[Source material]
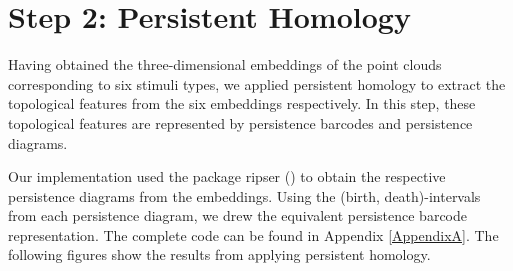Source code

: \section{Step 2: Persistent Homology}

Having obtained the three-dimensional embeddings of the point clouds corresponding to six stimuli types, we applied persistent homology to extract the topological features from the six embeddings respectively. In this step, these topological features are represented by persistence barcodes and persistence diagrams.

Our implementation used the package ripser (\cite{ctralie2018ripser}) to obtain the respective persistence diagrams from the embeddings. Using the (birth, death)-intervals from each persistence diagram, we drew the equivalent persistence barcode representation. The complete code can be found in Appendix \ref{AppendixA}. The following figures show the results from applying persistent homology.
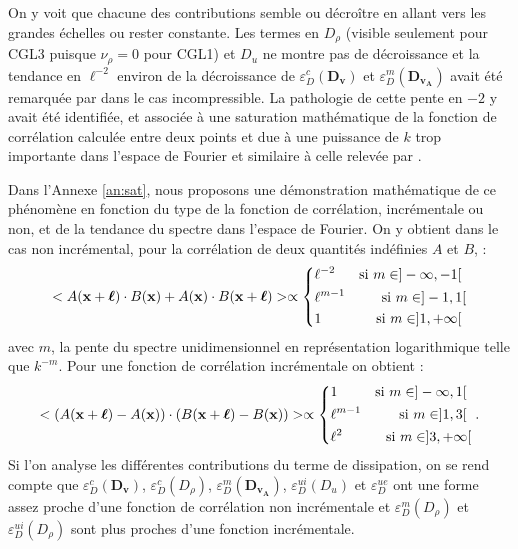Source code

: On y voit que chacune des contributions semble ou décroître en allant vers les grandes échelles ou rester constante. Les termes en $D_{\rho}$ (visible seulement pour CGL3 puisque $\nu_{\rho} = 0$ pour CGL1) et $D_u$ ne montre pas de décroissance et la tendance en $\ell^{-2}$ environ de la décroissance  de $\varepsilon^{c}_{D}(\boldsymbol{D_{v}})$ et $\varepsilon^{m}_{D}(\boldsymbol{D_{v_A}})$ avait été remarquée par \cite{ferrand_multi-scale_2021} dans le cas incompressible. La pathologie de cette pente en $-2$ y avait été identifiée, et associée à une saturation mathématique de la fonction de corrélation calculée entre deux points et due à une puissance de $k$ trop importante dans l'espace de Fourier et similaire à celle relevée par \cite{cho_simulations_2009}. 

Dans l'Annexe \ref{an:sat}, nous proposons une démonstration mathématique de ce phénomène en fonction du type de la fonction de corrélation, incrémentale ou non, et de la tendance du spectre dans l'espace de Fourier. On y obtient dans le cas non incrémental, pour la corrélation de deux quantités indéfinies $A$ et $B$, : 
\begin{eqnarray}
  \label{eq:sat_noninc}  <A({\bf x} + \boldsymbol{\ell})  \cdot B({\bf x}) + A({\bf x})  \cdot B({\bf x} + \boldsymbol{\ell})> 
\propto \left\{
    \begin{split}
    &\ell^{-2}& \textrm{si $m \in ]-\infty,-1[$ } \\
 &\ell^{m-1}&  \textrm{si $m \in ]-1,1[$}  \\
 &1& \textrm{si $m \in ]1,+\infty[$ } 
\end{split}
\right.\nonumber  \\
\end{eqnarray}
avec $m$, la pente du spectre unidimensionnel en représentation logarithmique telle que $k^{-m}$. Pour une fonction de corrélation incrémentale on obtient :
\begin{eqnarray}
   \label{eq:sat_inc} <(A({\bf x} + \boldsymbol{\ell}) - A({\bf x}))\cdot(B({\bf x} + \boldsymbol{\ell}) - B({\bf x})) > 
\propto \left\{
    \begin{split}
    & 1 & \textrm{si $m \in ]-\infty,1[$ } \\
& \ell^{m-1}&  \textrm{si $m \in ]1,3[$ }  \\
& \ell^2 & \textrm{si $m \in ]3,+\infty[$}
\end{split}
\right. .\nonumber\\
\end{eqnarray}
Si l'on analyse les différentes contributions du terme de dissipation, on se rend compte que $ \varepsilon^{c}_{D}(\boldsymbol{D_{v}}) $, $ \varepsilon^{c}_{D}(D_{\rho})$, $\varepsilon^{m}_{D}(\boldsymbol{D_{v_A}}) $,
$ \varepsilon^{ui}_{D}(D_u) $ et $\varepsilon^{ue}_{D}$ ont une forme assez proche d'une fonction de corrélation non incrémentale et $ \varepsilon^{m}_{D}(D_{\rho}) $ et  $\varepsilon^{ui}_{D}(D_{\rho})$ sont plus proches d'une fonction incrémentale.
[/Source material]
Your answer should be a single number: the count of lines in the listing that hold the word "label".

2